■ **DATA SUPPLIED**:
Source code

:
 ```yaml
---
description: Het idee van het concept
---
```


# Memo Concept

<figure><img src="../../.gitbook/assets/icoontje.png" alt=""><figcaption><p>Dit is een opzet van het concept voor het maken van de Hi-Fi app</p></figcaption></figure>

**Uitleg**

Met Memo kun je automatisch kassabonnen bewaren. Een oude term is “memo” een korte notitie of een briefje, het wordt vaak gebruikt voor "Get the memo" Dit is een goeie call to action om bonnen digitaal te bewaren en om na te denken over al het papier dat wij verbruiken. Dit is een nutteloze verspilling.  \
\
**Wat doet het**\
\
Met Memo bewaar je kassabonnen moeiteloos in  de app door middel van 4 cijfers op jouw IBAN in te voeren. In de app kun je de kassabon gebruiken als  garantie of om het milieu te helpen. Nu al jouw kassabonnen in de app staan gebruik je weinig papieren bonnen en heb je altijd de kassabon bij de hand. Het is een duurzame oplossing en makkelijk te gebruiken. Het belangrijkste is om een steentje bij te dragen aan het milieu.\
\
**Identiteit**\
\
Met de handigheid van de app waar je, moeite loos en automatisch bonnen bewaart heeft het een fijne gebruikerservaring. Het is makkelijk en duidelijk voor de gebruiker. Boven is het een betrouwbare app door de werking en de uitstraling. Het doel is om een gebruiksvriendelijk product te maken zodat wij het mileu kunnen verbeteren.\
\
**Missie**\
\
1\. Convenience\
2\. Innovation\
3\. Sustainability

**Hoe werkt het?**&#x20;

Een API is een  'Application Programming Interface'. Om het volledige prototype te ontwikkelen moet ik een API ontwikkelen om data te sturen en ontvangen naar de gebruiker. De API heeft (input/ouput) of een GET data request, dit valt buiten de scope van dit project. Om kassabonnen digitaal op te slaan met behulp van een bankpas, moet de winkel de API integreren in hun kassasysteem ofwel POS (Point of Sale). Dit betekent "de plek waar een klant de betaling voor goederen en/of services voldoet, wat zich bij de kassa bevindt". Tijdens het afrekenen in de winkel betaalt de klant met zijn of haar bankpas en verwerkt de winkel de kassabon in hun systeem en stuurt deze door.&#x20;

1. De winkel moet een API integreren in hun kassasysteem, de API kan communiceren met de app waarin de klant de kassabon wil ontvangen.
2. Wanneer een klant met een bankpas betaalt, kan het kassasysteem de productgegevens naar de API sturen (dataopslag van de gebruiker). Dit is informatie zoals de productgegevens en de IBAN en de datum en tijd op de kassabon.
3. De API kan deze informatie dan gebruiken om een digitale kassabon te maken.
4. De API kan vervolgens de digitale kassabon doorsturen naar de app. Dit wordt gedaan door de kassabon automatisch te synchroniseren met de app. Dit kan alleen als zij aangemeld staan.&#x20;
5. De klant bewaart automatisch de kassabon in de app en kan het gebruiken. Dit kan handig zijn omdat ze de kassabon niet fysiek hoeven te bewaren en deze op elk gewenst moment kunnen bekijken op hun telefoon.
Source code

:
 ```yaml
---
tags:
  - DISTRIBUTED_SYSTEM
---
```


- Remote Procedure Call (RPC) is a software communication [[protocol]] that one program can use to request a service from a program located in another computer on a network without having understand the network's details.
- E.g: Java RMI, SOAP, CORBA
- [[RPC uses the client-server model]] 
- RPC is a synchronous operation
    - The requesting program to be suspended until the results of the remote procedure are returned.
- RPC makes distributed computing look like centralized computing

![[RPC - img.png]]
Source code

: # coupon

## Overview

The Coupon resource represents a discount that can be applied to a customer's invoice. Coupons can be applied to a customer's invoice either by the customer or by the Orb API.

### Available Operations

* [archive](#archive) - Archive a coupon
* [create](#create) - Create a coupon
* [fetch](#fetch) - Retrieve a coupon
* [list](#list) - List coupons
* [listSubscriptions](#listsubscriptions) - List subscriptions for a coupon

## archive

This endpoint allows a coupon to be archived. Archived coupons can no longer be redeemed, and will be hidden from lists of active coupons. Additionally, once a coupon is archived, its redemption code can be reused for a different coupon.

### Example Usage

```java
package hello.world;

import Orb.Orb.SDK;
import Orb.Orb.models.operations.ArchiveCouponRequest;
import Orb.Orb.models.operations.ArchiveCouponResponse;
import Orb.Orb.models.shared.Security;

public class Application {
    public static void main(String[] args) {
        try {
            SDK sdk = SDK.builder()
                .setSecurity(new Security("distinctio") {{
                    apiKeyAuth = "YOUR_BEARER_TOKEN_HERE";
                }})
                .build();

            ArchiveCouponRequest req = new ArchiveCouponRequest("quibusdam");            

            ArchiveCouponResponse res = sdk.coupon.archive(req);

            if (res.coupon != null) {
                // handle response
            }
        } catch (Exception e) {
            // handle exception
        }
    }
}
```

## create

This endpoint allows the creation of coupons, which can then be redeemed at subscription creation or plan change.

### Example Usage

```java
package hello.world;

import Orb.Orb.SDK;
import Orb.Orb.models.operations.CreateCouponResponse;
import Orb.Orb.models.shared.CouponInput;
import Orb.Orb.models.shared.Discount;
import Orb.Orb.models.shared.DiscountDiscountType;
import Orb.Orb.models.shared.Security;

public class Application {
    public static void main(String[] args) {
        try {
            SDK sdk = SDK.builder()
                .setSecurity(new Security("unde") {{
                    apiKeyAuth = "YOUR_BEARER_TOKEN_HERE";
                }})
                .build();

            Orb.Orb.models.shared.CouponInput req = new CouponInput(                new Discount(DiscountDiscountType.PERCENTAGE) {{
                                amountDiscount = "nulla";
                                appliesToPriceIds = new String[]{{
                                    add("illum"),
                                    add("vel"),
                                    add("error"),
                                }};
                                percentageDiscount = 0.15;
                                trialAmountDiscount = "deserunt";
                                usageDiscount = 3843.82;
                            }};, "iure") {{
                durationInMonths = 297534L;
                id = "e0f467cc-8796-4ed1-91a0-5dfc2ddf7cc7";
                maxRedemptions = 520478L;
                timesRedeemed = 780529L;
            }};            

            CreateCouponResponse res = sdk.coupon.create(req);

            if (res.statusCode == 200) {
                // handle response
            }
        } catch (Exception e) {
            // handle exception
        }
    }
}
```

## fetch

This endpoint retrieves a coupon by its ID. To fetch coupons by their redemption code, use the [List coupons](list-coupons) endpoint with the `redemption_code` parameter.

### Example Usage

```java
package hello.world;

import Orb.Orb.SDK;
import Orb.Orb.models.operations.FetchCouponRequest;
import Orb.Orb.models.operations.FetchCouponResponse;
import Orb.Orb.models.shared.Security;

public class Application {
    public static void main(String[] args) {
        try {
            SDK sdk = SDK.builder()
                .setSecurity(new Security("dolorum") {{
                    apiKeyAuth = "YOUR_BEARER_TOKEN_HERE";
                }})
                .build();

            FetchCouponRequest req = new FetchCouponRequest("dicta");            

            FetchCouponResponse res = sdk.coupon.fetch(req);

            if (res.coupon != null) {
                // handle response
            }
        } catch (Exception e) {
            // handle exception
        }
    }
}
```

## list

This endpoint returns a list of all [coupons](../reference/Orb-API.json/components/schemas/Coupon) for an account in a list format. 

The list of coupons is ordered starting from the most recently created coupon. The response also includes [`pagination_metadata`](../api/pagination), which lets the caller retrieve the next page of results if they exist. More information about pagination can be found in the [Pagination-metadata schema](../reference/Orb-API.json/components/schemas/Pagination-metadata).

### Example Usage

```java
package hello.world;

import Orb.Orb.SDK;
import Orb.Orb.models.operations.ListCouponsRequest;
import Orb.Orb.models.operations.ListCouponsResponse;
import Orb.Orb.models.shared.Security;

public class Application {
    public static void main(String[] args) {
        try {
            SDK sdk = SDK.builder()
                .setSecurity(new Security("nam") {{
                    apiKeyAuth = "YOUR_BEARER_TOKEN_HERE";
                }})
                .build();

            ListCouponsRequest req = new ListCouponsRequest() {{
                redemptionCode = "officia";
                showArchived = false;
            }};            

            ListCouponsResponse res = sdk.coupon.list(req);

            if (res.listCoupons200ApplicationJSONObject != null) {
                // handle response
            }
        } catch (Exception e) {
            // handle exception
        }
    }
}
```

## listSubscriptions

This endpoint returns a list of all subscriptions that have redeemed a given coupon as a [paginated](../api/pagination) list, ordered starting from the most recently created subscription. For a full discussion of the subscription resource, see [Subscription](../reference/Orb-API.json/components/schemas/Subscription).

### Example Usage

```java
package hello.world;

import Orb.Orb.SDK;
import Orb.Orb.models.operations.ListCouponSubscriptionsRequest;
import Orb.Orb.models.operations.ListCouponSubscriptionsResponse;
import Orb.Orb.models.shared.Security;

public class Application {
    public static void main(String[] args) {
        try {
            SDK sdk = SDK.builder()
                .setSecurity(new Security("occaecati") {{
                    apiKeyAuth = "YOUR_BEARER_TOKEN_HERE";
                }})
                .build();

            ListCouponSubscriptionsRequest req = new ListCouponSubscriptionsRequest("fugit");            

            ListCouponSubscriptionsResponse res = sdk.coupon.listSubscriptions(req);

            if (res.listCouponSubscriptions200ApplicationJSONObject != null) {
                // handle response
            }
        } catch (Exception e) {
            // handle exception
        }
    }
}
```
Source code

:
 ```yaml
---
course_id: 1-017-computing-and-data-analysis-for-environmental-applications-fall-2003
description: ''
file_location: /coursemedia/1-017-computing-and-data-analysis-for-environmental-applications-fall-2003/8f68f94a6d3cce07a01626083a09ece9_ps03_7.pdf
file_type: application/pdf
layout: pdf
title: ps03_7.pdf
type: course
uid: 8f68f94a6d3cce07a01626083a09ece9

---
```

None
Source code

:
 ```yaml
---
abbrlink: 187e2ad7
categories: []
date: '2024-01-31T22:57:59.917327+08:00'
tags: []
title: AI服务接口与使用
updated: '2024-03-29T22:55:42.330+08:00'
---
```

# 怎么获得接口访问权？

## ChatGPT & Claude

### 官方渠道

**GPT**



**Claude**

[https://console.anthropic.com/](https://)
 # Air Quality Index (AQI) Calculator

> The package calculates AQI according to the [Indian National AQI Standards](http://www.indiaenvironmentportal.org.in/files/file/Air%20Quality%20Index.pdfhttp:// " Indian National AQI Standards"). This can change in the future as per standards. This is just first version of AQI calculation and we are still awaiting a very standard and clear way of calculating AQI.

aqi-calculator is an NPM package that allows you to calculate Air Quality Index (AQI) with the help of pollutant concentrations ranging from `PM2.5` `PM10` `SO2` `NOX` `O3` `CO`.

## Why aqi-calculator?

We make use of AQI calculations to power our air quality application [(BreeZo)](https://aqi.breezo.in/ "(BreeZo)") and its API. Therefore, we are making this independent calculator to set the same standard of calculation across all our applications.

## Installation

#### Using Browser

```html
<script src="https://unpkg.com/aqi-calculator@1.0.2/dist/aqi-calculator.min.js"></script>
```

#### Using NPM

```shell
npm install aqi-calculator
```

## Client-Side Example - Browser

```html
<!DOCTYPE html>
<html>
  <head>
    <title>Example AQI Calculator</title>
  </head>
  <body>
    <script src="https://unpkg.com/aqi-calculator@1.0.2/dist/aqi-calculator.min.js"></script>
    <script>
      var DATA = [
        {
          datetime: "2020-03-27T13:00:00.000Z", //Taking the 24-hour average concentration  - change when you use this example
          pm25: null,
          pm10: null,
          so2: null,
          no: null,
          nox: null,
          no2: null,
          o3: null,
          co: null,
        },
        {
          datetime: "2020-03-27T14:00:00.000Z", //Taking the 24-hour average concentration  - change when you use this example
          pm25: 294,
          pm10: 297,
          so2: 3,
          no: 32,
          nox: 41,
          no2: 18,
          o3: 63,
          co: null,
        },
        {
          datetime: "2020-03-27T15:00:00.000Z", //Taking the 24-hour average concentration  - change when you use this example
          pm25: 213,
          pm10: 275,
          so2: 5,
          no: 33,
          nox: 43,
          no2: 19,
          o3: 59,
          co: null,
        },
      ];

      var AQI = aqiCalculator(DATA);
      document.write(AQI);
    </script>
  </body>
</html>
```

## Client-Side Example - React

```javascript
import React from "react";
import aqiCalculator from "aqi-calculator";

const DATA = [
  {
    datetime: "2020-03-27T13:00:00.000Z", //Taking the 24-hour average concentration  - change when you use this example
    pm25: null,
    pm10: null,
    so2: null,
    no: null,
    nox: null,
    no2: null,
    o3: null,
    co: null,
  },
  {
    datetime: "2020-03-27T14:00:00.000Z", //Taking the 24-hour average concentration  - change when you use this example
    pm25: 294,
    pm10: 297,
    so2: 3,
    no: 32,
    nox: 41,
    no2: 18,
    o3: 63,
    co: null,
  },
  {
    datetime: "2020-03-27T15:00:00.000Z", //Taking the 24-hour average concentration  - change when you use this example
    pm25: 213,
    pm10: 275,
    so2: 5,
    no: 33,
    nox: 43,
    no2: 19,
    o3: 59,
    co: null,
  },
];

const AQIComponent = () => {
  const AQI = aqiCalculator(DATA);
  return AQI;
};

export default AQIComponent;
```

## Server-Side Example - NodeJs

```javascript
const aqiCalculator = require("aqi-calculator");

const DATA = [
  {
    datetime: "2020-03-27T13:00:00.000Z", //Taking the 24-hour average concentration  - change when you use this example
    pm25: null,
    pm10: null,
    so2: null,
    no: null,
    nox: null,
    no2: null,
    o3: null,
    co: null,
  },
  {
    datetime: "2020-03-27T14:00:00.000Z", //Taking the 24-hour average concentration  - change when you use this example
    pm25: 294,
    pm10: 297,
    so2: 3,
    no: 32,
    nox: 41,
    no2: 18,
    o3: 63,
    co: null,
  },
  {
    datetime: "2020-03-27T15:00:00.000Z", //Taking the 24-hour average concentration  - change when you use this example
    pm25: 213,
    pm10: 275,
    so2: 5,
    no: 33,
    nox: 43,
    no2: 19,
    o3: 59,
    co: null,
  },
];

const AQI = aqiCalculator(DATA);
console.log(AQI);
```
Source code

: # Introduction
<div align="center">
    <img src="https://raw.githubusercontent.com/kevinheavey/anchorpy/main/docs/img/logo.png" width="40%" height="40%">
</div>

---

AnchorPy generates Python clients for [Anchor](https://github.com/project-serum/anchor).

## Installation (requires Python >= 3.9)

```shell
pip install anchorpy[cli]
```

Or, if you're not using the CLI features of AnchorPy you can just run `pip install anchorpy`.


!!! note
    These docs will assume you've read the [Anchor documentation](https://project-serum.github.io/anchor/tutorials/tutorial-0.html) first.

■ **PROBLEM**: Scan the material for the string "ListCouponSubscriptionsResponse". Copy each line where it appears.

■ **SOLVED EXERCISE**:
import Orb.Orb.models.operations.ListCouponSubscriptionsResponse;
            ListCouponSubscriptionsResponse res = sdk.coupon.listSubscriptions(req);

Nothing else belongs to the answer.